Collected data
━━━
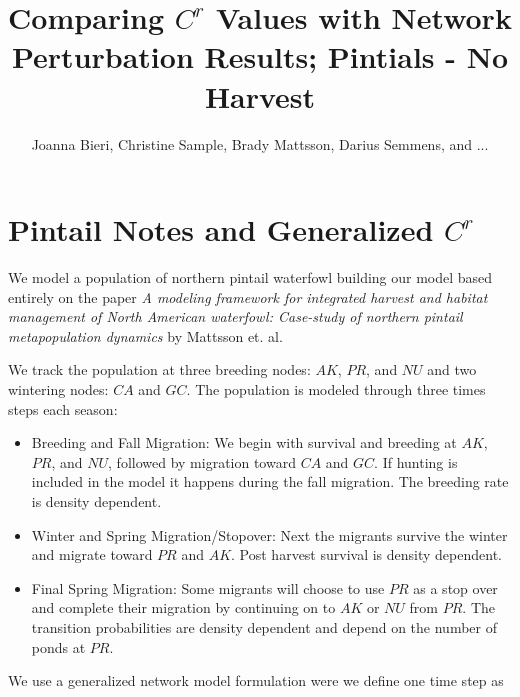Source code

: \documentclass[10pt]{article}
\title{Comparing $C^r$ Values with Network Perturbation Results; Pintials - No Harvest}
\date{}
\author{Joanna Bieri, Christine Sample, Brady Mattsson, Darius Semmens, and ...}
\begin{document}


\newcommand{\multilineR}[1]{\begin{tabular}[b]{@{}r@{}}#1\end{tabular}}
\newcommand{\multilineL}[1]{\begin{tabular}[b]{@{}l@{}}#1\end{tabular}}
\newcommand{\multilineC}[1]{\begin{tabular}[b]{@{}c@{}}#1\end{tabular}}

\thispagestyle{empty}

\maketitle

\tableofcontents


\section{Pintail Notes and Generalized \texorpdfstring{$C^r$}{CR} }
We model a population of northern pintail waterfowl building our model based entirely on the paper {\it{A modeling framework for integrated harvest and habitat management of North American waterfowl: Case-study of northern pintail metapopulation dynamics}} by Mattsson et. al.

We track the population at three breeding nodes: $AK$, $PR$, and $NU$ and two wintering nodes: $CA$ and $GC$. The population is modeled through three times steps each season:
\begin{itemize}
\item Breeding and Fall Migration: We begin with survival and breeding at $AK$, $PR$, and $NU$, followed by migration toward $CA$ and $GC$. If hunting is included in the model it happens during the fall migration. The breeding rate is density dependent.
\item Winter and Spring Migration/Stopover: Next the migrants survive the winter and migrate toward $PR$ and $AK$. Post harvest survival is density dependent.
\item Final Spring Migration: Some migrants will choose to use $PR$ as a stop over and complete their migration by continuing on to $AK$ or $NU$ from $PR$. The transition probabilities are density dependent and depend on the number of ponds at $PR$.
\end{itemize}

We use a generalized network model formulation were we define one time step as
\end{document}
━━━
Your task: Copy every record exactly, dropping the images.

Answer area:
Source code

: \documentclass[10pt]{article}
\title{Comparing $C^r$ Values with Network Perturbation Results; Pintials - No Harvest}
\date{}
\author{Joanna Bieri, Christine Sample, Brady Mattsson, Darius Semmens, and ...}
\begin{document}


\newcommand{\multilineR}[1]{\begin{tabular}[b]{@{}r@{}}#1\end{tabular}}
\newcommand{\multilineL}[1]{\begin{tabular}[b]{@{}l@{}}#1\end{tabular}}
\newcommand{\multilineC}[1]{\begin{tabular}[b]{@{}c@{}}#1\end{tabular}}

\thispagestyle{empty}

\maketitle

\tableofcontents


\section{Pintail Notes and Generalized \texorpdfstring{$C^r$}{CR} }
We model a population of northern pintail waterfowl building our model based entirely on the paper {\it{A modeling framework for integrated harvest and habitat management of North American waterfowl: Case-study of northern pintail metapopulation dynamics}} by Mattsson et. al.

We track the population at three breeding nodes: $AK$, $PR$, and $NU$ and two wintering nodes: $CA$ and $GC$. The population is modeled through three times steps each season:
\begin{itemize}
\item Breeding and Fall Migration: We begin with survival and breeding at $AK$, $PR$, and $NU$, followed by migration toward $CA$ and $GC$. If hunting is included in the model it happens during the fall migration. The breeding rate is density dependent.
\item Winter and Spring Migration/Stopover: Next the migrants survive the winter and migrate toward $PR$ and $AK$. Post harvest survival is density dependent.
\item Final Spring Migration: Some migrants will choose to use $PR$ as a stop over and complete their migration by continuing on to $AK$ or $NU$ from $PR$. The transition probabilities are density dependent and depend on the number of ponds at $PR$.
\end{itemize}

We use a generalized network model formulation were we define one time step as
\end{document}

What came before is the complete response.